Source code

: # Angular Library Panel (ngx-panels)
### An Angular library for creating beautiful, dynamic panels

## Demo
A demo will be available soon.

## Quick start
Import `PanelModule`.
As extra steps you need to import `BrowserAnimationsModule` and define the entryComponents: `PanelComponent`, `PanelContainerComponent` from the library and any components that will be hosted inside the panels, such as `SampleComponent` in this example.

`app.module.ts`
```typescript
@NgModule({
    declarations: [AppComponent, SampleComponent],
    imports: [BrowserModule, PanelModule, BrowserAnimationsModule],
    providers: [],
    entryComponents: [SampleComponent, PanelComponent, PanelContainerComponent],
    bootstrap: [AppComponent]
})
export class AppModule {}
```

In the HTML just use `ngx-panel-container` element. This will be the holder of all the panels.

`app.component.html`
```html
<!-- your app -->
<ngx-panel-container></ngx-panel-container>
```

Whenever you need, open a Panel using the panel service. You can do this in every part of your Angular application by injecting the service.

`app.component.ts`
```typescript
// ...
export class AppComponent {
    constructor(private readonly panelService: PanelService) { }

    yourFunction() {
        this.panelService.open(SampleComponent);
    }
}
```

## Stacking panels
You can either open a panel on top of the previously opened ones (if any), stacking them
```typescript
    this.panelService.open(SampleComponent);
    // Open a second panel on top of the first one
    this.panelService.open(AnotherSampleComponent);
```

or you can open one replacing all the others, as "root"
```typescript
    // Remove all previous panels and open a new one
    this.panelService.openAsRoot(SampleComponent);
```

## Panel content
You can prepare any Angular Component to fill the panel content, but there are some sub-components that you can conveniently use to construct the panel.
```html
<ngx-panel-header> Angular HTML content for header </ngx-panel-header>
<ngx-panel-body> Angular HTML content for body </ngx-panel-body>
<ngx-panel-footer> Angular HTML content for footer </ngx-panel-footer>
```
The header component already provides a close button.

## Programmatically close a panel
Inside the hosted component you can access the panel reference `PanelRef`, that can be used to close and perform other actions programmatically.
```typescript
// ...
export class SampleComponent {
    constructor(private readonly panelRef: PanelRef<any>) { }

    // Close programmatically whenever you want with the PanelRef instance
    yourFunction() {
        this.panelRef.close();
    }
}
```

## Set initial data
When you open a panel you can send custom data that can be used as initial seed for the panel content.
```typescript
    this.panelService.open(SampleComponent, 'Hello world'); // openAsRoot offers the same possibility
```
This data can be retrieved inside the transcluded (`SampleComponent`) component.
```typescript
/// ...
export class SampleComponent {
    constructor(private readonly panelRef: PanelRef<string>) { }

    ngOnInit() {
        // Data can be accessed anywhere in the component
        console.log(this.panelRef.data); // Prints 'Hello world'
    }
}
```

WHAT YOU ARE ASKED TO DO >> Scan the material above for lines holding "PanelModule" and copy each of them.

RESULT FOR THIS EXERCISE >>
Import `PanelModule`.
    imports: [BrowserModule, PanelModule, BrowserAnimationsModule],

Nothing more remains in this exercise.